One of my favorite parts of the New York Film Festival is their always-stellar lineup of revivals, and this year is no exception. Cohen Media Group’s 4K restoration of Joan Micklin Silver’s 1975 Hester Street was at the top of my list this year, and it did not disappoint. Silver’s low-budget Yiddish debut about late 19th-century Jewish immigrants on the Lower East Side was a surprise hit after being rejected by multiple studios, earning $5,000,000 against a $370,000 budget, and earned a Best Actress Oscar nomination for its star, Carol Kane. Forty-six year later, the film still feels fresh and different, and with this new restoration, Kenneth Van Sickle’s black-and-white cinematography is sharper than ever.

Steven Keats’s Yankel Bogovink starts the film as an already-Americanized immigrant, with a shaved beard, an American mistress, and a new name, Jake. His American life is disrupted by the arrival of his still-traditional wife, Gitl (Kane), and their son. Jake has no patience for Gitl – neither her old-world customs nor her intrusion into his life as basically a single man. Gitl is eventually clued in to Jake’s ongoing affair by a busybody neighbor (Doris Roberts, in a preview of her later role on Everybody Loves Raymond), the two divorce and remarry – Jake to his mistress and Gitl to Bernstein, a fellow immigrant who’s held on to a few more traditional habits than Jake.

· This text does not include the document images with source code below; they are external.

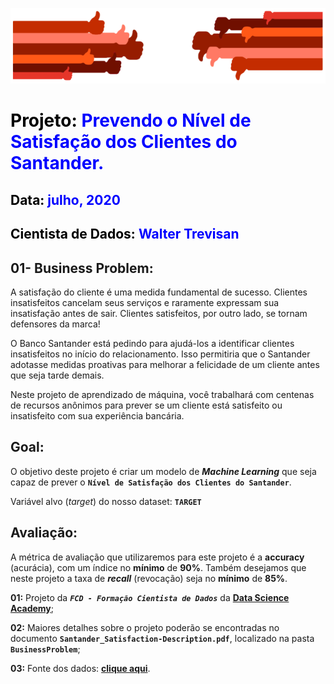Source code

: ![satisfaction.png](Images\satisfaction.png)

# <font color='black'>Projeto:</font> <font color='blue'>Prevendo o Nível de Satisfação dos Clientes do Santander.</font>

## <font color='black'>Data:</font> <font color='blue'>julho, 2020</font>

## <font color='black'>Cientista de Dados:</font> <font color='blue'>Walter Trevisan</font>

## 01- Business Problem:

A satisfação do cliente é uma medida fundamental de sucesso. Clientes insatisfeitos cancelam seus serviços e raramente expressam sua insatisfação antes de sair. Clientes satisfeitos, por outro lado, se tornam defensores da marca!

O Banco Santander está pedindo para ajudá-los a identificar clientes insatisfeitos no início do relacionamento. Isso permitiria que o Santander adotasse medidas proativas para melhorar a felicidade de um cliente antes que seja tarde demais.

Neste projeto de aprendizado de máquina, você trabalhará com centenas de recursos anônimos para prever se um cliente está satisfeito ou insatisfeito com sua experiência bancária.

## Goal:
O objetivo deste projeto é criar um modelo de ***Machine Learning*** que seja capaz de prever o **`Nível de Satisfação dos Clientes do Santander`**.

Variável alvo (*target*) do nosso dataset: **`TARGET`**

## Avaliação:
A métrica de avaliação que utilizaremos para este projeto é a **accuracy** (acurácia), com um índice no **mínimo** de **90%**. Também desejamos que neste projeto a taxa de ***recall*** (revocação) seja no **mínimo** de **85%**.

**01:** Projeto da ***`FCD - Formação Cientista de Dados`*** da **[Data Science Academy](https://www.datascienceacademy.com.br/)**;

**02:** Maiores detalhes sobre o projeto poderão se encontradas no documento **`Santander_Satisfaction-Description.pdf`**, localizado na pasta **`BusinessProblem`**;

**03:** Fonte dos dados: **[clique aqui](https://www.kaggle.com/c/santander-customer-satisfaction)**.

It’s not a particularly complicated story, but Silver brings it to life through meticulous attention to detail. At times it feels as if someone had somehow transported then-modern filmmaking equipment to 1890s Lower Manhattan – the costumes and settings feel that realistic, from the tiny apartments to the crowded streets. You expect to see a baby Fanny Brice popping her head out of a corner saloon at any moment. Some of the few bits of English dialogue sound a bit too modern, but that’s a small price to pay for a film that brings another century to life so vividly.

But it’s a 24-year-old Carol Kane who walks away with the movie. For much of the movie, she’s like a silent movie actress, quietly taking in the sights of her new home as she realizes her husband is not the man she thought he was. The entire movie plays out on her expressive face, used so well in comedy in the following decades, climaxing in a meeting with a divorce lawyer who keeps offering her more of her husband’s mistress’s money to settle the divorce, misconstruing her distraught reaction to getting divorced to a disgust at a low-ball divorce settlement. She walks away with a fortune that she gets to share with Bernstein.

It’s a shame that Silver never achieved the success she deserved. You’d assume that a male filmmaker whose debut film grossed over 13 times its budget would have a blank check to make anything he wanted. But Silver’s career was marked by limited opportunity and studio interference. Thirteen years after Hester Street, Silver again faced issues getting distribution for her now-most-well-known film, Crossing Delancey, until Steven Spielberg, then the husband of its star, Amy Irving, intervened to secure a release for the film. Silver passed away this past New Year’s Eve, but her legacy lives on, both through the generations of filmmakers she inspired and the films like Hester Street that she was able to make – a triumph on their own, and a reminder of what could have been.